If we don’t have good certainty or if the returns aren’t what we need to see or wanna see and we see a better return in North Dakota, where we have our own carbon capture already and we have our own, you know, ethanol, low carbon ethanol already, we could build a smaller plant there that just takes that ethanol that’s there and converts it to jet fuel. We’re already in process of the feasibility study actually to do that project. So we’ll we’re just gonna have to see. I would say that we we don’t it it it’s a little bit nuanced because the carbon capture in South Dakota, we view as if we don’t have it, it reduces the returns there by a couple points. Okay?

Not knowing also reduces certainty and is and makes it harder to get to lock in the financing. At the same time, it it’s it’s still possible that that we could get it done without the carbon capture there. Like I said, we have plans b and c. So it’s a little bit of a nuanced story, and it’s not totally in our control.
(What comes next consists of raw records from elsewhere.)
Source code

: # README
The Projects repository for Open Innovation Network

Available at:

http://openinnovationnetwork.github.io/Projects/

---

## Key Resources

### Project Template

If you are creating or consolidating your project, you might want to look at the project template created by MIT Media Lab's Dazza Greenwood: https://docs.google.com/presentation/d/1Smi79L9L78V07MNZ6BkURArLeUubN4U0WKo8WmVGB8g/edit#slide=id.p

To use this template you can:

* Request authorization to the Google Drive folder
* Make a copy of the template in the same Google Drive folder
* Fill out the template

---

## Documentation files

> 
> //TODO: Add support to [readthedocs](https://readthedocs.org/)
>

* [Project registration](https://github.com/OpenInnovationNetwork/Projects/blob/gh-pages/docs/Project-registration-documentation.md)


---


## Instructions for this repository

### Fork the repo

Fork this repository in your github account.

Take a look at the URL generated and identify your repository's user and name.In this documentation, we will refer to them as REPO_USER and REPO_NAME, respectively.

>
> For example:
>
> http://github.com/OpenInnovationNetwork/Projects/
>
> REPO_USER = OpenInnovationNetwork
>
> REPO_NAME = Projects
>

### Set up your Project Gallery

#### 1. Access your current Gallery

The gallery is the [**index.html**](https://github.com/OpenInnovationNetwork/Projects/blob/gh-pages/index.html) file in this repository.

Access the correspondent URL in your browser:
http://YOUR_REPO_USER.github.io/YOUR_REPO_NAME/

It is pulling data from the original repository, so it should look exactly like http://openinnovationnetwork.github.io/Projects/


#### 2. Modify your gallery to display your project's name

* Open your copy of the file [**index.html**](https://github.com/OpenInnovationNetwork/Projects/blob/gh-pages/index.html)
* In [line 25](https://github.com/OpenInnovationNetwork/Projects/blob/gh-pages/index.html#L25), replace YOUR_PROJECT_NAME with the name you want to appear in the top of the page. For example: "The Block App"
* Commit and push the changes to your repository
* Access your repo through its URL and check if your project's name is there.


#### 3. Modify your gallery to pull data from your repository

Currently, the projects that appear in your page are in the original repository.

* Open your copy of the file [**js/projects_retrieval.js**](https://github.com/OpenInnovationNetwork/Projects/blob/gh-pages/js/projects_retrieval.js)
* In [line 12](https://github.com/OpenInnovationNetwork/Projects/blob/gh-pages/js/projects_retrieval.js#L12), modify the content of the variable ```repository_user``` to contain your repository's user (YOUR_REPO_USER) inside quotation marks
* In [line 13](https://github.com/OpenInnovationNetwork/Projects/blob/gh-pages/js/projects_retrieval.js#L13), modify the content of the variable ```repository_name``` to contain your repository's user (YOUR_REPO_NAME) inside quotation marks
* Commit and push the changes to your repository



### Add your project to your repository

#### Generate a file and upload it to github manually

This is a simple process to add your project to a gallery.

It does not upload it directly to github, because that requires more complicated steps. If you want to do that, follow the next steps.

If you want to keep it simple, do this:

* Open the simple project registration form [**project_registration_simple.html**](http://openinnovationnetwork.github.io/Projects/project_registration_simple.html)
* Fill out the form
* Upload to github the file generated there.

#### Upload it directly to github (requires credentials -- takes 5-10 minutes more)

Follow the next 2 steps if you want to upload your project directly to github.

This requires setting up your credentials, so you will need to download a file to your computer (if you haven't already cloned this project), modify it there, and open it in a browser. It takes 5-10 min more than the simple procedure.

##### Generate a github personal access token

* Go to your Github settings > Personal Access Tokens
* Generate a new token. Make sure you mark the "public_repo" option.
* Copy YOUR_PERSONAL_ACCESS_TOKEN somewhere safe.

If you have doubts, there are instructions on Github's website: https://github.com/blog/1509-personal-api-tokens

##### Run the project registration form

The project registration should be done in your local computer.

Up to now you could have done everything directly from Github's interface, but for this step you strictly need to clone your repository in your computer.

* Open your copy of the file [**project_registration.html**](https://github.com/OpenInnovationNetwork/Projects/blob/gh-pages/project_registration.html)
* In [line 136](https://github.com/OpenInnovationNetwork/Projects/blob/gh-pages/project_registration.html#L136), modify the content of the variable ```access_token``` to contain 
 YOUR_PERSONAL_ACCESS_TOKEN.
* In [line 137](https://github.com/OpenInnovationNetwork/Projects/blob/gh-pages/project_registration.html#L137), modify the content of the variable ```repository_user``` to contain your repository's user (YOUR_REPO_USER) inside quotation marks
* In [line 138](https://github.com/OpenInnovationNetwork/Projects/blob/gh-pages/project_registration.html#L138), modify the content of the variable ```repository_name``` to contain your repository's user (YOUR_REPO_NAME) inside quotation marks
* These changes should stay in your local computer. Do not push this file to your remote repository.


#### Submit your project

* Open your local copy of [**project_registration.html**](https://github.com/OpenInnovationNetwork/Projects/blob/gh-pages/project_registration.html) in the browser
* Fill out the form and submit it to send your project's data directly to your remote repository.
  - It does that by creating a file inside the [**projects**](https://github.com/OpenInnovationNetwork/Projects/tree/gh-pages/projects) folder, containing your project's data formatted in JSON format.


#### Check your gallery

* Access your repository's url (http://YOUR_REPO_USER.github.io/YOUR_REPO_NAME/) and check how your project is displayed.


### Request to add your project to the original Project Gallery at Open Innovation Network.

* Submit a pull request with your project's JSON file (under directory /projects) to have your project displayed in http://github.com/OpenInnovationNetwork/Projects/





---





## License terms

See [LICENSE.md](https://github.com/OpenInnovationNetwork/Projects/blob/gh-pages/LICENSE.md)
But having said that, our our target is to wrap up our DOE loan and get into construction.

It’s been a while, but we wanna get in construction by the by the end of this year or early next. That’s kind of our target on the DOE loan. But but we’ll we’ll see. Like I said, we don’t control that that legal process.

Julia Perron, Virtual Event Moderator, Renmark Financial Communications: Excellent. Thank you for elaborating on that, Eric. Moving on to your next question. Given the current stock price, do you expect to continue stock buybacks?
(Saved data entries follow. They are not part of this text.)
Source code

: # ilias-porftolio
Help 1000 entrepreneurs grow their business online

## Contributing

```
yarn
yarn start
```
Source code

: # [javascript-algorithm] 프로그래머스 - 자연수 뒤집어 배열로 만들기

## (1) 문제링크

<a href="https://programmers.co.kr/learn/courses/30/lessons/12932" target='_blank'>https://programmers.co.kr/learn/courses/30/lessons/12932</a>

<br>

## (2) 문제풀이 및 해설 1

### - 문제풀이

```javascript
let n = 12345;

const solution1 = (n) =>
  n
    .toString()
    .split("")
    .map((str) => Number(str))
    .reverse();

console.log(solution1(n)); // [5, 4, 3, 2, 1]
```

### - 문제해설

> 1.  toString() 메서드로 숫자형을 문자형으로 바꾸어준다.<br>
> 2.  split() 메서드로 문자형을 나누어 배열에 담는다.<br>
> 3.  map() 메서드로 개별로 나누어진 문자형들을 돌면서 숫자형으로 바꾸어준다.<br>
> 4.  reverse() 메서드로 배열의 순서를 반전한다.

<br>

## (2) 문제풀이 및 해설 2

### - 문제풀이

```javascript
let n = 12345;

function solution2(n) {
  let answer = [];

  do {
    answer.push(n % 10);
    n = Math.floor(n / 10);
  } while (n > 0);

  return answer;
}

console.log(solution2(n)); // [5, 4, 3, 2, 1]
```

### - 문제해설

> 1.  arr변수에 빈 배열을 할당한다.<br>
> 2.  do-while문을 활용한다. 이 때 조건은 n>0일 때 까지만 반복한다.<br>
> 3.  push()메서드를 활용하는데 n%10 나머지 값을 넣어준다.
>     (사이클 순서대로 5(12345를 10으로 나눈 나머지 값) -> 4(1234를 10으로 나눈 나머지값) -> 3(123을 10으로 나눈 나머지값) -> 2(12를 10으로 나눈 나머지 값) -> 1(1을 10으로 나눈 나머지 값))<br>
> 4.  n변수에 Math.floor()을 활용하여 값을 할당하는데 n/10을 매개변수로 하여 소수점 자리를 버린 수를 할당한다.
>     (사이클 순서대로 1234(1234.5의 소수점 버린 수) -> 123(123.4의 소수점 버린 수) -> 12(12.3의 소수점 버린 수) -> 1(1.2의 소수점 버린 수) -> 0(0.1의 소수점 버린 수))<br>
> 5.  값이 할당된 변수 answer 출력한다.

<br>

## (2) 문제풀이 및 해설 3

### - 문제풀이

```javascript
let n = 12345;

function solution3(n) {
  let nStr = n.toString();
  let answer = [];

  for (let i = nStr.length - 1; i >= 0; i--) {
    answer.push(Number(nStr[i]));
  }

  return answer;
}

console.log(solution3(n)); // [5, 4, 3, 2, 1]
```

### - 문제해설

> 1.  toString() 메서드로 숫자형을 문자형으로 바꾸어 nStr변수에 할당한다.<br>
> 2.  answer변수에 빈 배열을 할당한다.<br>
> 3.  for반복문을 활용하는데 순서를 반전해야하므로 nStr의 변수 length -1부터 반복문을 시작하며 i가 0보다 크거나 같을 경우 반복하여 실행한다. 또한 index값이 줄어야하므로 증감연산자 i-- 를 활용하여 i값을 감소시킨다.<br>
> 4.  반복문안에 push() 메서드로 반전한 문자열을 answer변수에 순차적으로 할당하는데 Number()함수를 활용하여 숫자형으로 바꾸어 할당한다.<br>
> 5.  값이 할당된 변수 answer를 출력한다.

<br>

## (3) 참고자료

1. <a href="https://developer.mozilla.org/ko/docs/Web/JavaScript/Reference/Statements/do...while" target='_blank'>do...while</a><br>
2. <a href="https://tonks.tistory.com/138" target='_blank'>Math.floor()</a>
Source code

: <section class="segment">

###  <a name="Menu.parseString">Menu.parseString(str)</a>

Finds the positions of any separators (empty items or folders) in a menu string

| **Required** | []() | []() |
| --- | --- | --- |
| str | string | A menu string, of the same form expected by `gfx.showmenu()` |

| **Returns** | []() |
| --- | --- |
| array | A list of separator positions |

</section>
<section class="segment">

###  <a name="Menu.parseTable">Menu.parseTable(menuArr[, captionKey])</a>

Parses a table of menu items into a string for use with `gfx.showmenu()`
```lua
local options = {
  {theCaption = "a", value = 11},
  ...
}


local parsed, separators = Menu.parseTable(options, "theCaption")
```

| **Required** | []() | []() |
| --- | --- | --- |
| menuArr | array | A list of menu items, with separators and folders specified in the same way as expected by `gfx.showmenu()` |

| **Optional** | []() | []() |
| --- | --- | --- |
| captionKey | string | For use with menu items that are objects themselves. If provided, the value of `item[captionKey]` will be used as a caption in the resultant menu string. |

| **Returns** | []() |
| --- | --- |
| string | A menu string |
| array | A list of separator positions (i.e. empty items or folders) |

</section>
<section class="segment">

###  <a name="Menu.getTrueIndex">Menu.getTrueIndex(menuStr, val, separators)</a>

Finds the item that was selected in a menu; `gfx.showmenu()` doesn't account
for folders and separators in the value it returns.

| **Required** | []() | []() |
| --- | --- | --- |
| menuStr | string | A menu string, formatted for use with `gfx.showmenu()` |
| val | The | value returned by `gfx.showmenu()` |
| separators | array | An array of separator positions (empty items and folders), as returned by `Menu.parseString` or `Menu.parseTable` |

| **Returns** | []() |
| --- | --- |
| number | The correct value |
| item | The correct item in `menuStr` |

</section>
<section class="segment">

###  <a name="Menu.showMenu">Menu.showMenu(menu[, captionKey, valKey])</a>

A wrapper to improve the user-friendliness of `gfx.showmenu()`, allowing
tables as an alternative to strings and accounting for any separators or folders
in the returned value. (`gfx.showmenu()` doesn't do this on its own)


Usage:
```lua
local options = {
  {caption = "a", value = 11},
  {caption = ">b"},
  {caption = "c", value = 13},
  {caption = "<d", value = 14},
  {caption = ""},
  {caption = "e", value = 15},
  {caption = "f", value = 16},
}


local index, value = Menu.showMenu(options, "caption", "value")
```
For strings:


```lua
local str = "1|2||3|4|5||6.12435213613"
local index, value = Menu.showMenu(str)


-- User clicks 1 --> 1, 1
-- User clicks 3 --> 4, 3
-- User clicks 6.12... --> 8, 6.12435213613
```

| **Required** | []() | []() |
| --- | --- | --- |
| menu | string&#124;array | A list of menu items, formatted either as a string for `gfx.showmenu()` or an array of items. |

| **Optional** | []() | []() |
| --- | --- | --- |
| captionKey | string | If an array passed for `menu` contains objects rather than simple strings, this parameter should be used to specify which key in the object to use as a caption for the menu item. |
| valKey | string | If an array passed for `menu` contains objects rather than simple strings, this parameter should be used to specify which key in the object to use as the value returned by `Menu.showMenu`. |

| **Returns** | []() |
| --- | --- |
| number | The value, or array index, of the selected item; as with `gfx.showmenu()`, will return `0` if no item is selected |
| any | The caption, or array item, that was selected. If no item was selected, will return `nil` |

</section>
Eric Fry, VP of Finance and Strategy, Gevo Inc: Yeah. That’s a good question. We don’t have immediate plans to do stock buybacks, but we did do stock buybacks, last year, when our share price was what we felt unreasonably and unsustainably low. And I’m kinda proud that we were right about that, because our share because we we did some things that we had said we were gonna do, and our share price, reacted. And we were happy to see that, and we felt that that was inevitable, because we just felt that we were undervalued.

We think we’re undervalued now, actually. I don’t think, folks I don’t think the market has fully maybe digested our acquisition and RNG and Verity yet. So we’ll we’ll just need to earn our way into that by by printing results and by executing like we’ve always done. I think that, we definitely will be looking at at share buybacks. We continually sort of evaluate that, and it’s it’s a great question.
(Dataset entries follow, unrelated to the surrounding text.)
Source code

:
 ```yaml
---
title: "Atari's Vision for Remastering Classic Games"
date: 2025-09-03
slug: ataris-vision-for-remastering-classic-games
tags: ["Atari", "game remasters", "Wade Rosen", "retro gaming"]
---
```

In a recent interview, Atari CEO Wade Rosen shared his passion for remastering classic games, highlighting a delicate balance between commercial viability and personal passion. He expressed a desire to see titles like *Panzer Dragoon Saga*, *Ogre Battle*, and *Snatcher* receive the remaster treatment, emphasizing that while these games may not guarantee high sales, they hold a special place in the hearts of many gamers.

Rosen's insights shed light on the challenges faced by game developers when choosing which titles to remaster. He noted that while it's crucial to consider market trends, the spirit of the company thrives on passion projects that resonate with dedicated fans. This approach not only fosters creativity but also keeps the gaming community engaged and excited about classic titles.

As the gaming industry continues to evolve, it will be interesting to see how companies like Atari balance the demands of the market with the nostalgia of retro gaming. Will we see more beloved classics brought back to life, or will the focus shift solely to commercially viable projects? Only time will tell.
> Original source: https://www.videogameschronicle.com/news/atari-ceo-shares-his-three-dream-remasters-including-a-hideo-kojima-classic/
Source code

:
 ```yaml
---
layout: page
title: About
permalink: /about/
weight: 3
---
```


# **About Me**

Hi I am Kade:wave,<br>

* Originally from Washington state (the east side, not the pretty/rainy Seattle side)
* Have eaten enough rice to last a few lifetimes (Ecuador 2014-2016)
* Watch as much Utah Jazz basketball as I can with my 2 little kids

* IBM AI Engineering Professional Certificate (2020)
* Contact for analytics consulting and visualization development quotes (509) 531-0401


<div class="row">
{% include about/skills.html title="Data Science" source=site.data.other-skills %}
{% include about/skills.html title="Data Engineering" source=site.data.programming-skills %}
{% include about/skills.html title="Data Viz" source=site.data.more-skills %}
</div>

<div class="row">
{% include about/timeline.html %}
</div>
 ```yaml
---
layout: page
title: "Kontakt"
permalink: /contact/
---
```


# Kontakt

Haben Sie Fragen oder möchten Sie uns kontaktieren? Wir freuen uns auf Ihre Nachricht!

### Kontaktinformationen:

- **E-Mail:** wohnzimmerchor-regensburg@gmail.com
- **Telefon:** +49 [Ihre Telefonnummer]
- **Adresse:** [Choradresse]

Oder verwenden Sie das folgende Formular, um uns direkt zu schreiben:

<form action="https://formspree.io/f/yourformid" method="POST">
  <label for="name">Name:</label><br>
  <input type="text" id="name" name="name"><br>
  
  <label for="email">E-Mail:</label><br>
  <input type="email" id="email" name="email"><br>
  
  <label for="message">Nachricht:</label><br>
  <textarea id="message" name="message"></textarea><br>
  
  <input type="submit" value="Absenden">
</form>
Like I said, we haven’t made definitive plans to do buybacks, but, it’s something that, it’s it’s a it’s a good point. If our share price is, in our view, kind of unreasonably low and we’re well capitalized, we’re gonna look at that.

Julia Perron, Virtual Event Moderator, Renmark Financial Communications: Excellent. Thank you for your insight on that. Moving on to your next question. A viewer’s asking. As I’m new to the story, could you provide a bit more insight to the process of making ATJ fuel?

How long of a process is it from start to finish?

Eric Fry, VP of Finance and Strategy, Gevo Inc: Oh, yeah. Great question. So, I think, it’s it’s not a long process from start to finish. If you’re familiar with the ethanol industry, that’s sort of like the first half of it. So the ethanol industry, our our our ATJ process is no different, basically, in the first half except, you know, you design it to be low carbon.

Biomass comes in the door. In The US Midwest, the cheapest, most abundant source for for plant sugar and that kind of biomass is corn. You have a corn milling process where you make basically three products, vegetable oil, protein, and, sugar. The protein, it goes back mostly into the local ag economy, in some cases to the same farmers who sold you the corn. They buy that for for animal feed and then ultimately for human consumption.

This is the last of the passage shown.